Детские голоса, бубнеж пьяной, две девочки из колледжа хихикают, болтают про Лас-Вегас — все меня раздражает, но я сижу в салоне, потому что мне тошно возвращаться в купе, оно мне напоминает, куда я еду. Еще сигарета, огни наверху мигают, затем тускнеют. Поезд мчится сквозь тоннель, выныривает с другой стороны — никакой ощутимой разницы. Ребенок весело вопит: «Бог тебя накажет, бог тебя накажет», а потом, громче: «Папа, папа, папа», а младший, который съел кубик масла, тычет в отца пальцем, распахнув глаза, приоткрыв рот, глядит на отца, ждет указаний. Отец рыгает, вытаскивает еще «Парламент», прикуривает, смотрит на меня — на вид он ничего.


Спустя час у меня в купе прибирается черный проводник. Заправил постель, вымыл крошечное стойло, которое они называют ванной.

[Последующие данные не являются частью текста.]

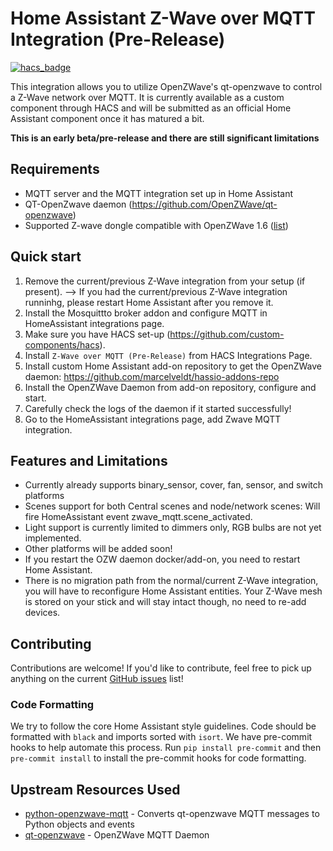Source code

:# Home Assistant Z-Wave over MQTT Integration (Pre-Release)
[![hacs_badge](https://img.shields.io/badge/HACS-Custom-orange.svg)](https://github.com/custom-components/hacs)

This integration allows you to utilize OpenZWave's qt-openzwave to control a Z-Wave network over MQTT. It is currently available as a custom component through HACS and will be submitted as an official Home Assistant component once it has matured a bit.

**This is an early beta/pre-release and there are still significant limitations**

## Requirements

- MQTT server and the MQTT integration set up in Home Assistant
- QT-OpenZwave daemon (https://github.com/OpenZWave/qt-openzwave)
- Supported Z-wave dongle compatible with OpenZWave 1.6 ([list](https://www.home-assistant.io/docs/z-wave/controllers/#supported-z-wave-usb-sticks--hardware-modules))

## Quick start
1. Remove the current/previous Z-Wave integration from your setup (if present).
   --> If you had the current/previous Z-Wave integration runninhg, please restart Home Assistant after you remove it.
2. Install the Mosquittto broker addon and configure MQTT in HomeAssistant integrations page.
3. Make sure you have HACS set-up (https://github.com/custom-components/hacs).
4. Install `Z-Wave over MQTT (Pre-Release)` from HACS Integrations Page.
5. Install custom Home Assistant add-on repository to get the OpenZWave daemon: https://github.com/marcelveldt/hassio-addons-repo
6. Install the OpenZWave Daemon from add-on repository, configure and start.
7. Carefully check the logs of the daemon if it started successfully!
8. Go to the HomeAssistant integrations page, add Zwave MQTT integration.

## Features and Limitations
- Currently already supports binary_sensor, cover, fan, sensor, and switch platforms
- Scenes support for both Central scenes and node/network scenes:
    Will fire HomeAssistant event zwave_mqtt.scene_activated.
- Light support is currently limited to dimmers only, RGB bulbs are not yet implemented.
- Other platforms will be added soon!
- If you restart the OZW daemon docker/add-on, you need to restart Home Assistant.
- There is no migration path from the normal/current Z-Wave integration, you will have to reconfigure Home Assistant entities. Your Z-Wave mesh is stored on your stick and will stay intact though, no need to re-add devices.

## Contributing
Contributions are welcome! If you'd like to contribute, feel free to pick up anything on the current [GitHub issues](https://github.com/cgarwood/homeassistant-zwave_mqtt/issues) list!

### Code Formatting
We try to follow the core Home Assistant style guidelines. Code should be formatted with `black` and imports sorted with `isort`. We have pre-commit hooks to help automate this process. Run `pip install pre-commit` and then `pre-commit install` to install the pre-commit hooks for code formatting.

## Upstream Resources Used
- [python-openzwave-mqtt](https://github.com/cgarwood/python-openzwave-mqtt) - Converts qt-openzwave MQTT messages to Python objects and events
- [qt-openzwave](https://github.com/OpenZWave/qt-openzwave) - OpenZWave MQTT Daemon

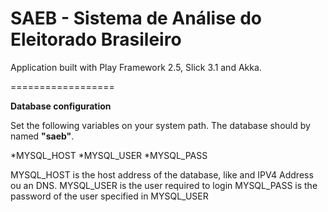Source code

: SAEB - Sistema de Análise do Eleitorado Brasileiro
==================

Application built with Play Framework 2.5, Slick 3.1 and Akka.

==================

<b>Database configuration</b>

Set the following variables on your system path.  The database should by named <b>"saeb"</b>.

*MYSQL_HOST 
*MYSQL_USER 
*MYSQL_PASS

MYSQL_HOST is the host address of the database, like and IPV4 Address ou an DNS.
MYSQL_USER is the user required to login
MYSQL_PASS is the password of the user specified in MYSQL_USER
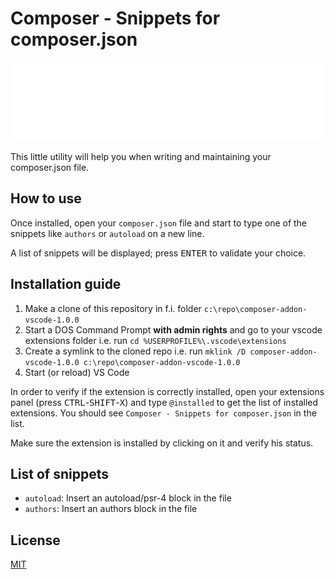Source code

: # Composer - Snippets for composer.json

![Banner](./banner.svg)

This little utility will help you when writing and maintaining your composer.json file.

## How to use

Once installed, open your `composer.json` file and start to type one of the snippets like `authors` or `autoload` on a new line.

A list of snippets will be displayed; press <kbd>ENTER</kbd> to validate your choice.

## Installation guide

1. Make a clone of this repository in f.i. folder `c:\repo\composer-addon-vscode-1.0.0`
2. Start a DOS Command Prompt **with admin rights** and go to your vscode extensions folder i.e. run `cd %USERPROFILE%\.vscode\extensions`
3. Create a symlink to the cloned repo i.e. run `mklink /D composer-addon-vscode-1.0.0 c:\repo\composer-addon-vscode-1.0.0`
4. Start (or reload) VS Code

In order to verify if the extension is correctly installed, open your extensions panel (press <kbd>CTRL</kbd>-<kbd>SHIFT</kbd>-<kbd>X</kbd>) and type `@installed` to get the list of installed extensions. You should see `Composer - Snippets for composer.json` in the list.

Make sure the extension is installed by clicking on it and verify his status.

## List of snippets

* `autoload`: Insert an autoload/psr-4 block in the file
* `authors`: Insert an authors block in the file 

## License

[MIT](LICENSE)
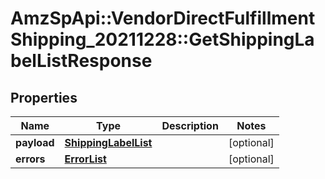 # AmzSpApi::VendorDirectFulfillmentShipping_20211228::GetShippingLabelListResponse

## Properties
Name | Type | Description | Notes
------------ | ------------- | ------------- | -------------
**payload** | [**ShippingLabelList**](ShippingLabelList.md) |  | [optional] 
**errors** | [**ErrorList**](ErrorList.md) |  | [optional] 

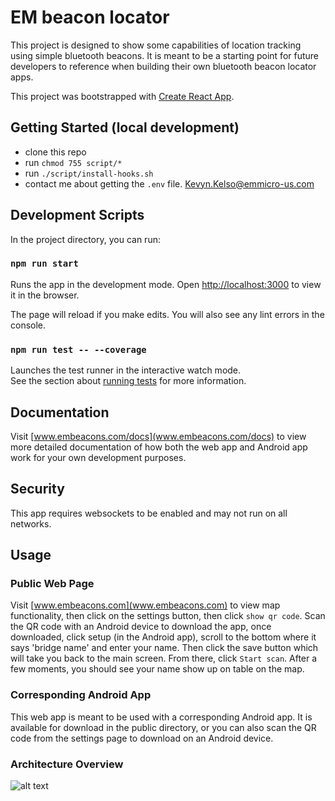 # EM beacon locator
This project is designed to show some capabilities of location tracking using
simple bluetooth beacons. It is meant to be a starting point for future developers
to reference when building their own bluetooth beacon locator apps.

This project was bootstrapped with [Create React App](https://github.com/facebook/create-react-app).

## Getting Started (local development)
- clone this repo
- run `chmod 755 script/*`
- run `./script/install-hooks.sh`
- contact me about getting the `.env` file. Kevyn.Kelso@emmicro-us.com

## Development Scripts

In the project directory, you can run:

### `npm run start`

Runs the app in the development mode.
Open [http://localhost:3000](http://localhost:3000) to view it in the browser.

The page will reload if you make edits.
You will also see any lint errors in the console.

### `npm run test -- --coverage`

Launches the test runner in the interactive watch mode.\
See the section about [running tests](https://facebook.github.io/create-react-app/docs/running-tests) for more information.

## Documentation
Visit [www.embeacons.com/docs](www.embeacons.com/docs) to view more detailed documentation
of how both the web app and Android app work for your own development purposes.

## Security
This app requires websockets to be enabled and may not run on all networks.

## Usage

### Public Web Page
Visit [www.embeacons.com](www.embeacons.com) to view map functionality, then
click on the settings button, then click `show qr code`. Scan the QR code with
an Android device to download the app, once downloaded, click setup (in the
Android app), scroll to the bottom where it says 'bridge name' and enter your name.
Then click the save button which will take you back to the main screen. From there,
click `Start scan`. After a few moments, you should see your name show up on table
on the map.

### Corresponding Android App
This web app is meant to be used with a corresponding Android app. It is available
for download in the public directory, or you can also scan the QR code from the
settings page to download on an Android device.

### Architecture Overview
![alt text](https://github.com/KevynKelso/beacon-loc/blob/main/src/docs/stack.png?raw=true)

— Куда едете? — спрашивает он.

— В Лос-Анджелес. — Я стою в коридоре, жду, когда он уйдет.

— А что в Лос-Анджелесе?

— Ничего, — наконец говорю я.

— Не в первый раз слышу. — Он мрачно хмыкает. — В гости?

— У меня отец женится.

— Она хорошая? — Проводник достает из корзины мусорный пакет, завязывает.

— Что?

— Она вам нравится?

Поезд дергается, замедляется, скрежещут тормоза, поезд вздыхает.

— Нет.

— Скоро приедем.


С Шерил я познакомилась летом, когда бездельничала в Лос-Анджелесе. Я о ней уже кое-что слышала от отца — воскресными вечерами он звонил мне в общежитие, но изъяснялся двусмысленно и, едва намекнув, что близок с ней, тут же застенчиво отступал и менял тему. То немногое, что я знаю, рассказывал Грэм: загорелая, мелированная блондинка, худая, на вид лет двадцать с чем-то, имеет смутное желание стать теледиктором. Если удается, я выжимаю из укуренного Грэма еще что-нибудь: Шерил беспрестанно, отчаянно перечитывает гороскоп Сиднея Омарра для Рыб на 1984 год; Шерил нравится фильм «Танец-вспышка», вышел в прошлом году, и она смотрела его уже пять раз, у нее десяток драных фуфаек с надписью «МАНЬЯК»; Шерил разминается под видеокассеты Джейн Фонды[35]; Уильям кормит Шерил пиццей в «Спаго». В финале всех Грэмовых рассказов звучало еле слышное «Дошло?». Если я пыталась вникнуть, спрашивала как, Грэм отвечал: «Ты же сама с инструктором по лыжам роман крутила? Тебе же всегда было плевать?»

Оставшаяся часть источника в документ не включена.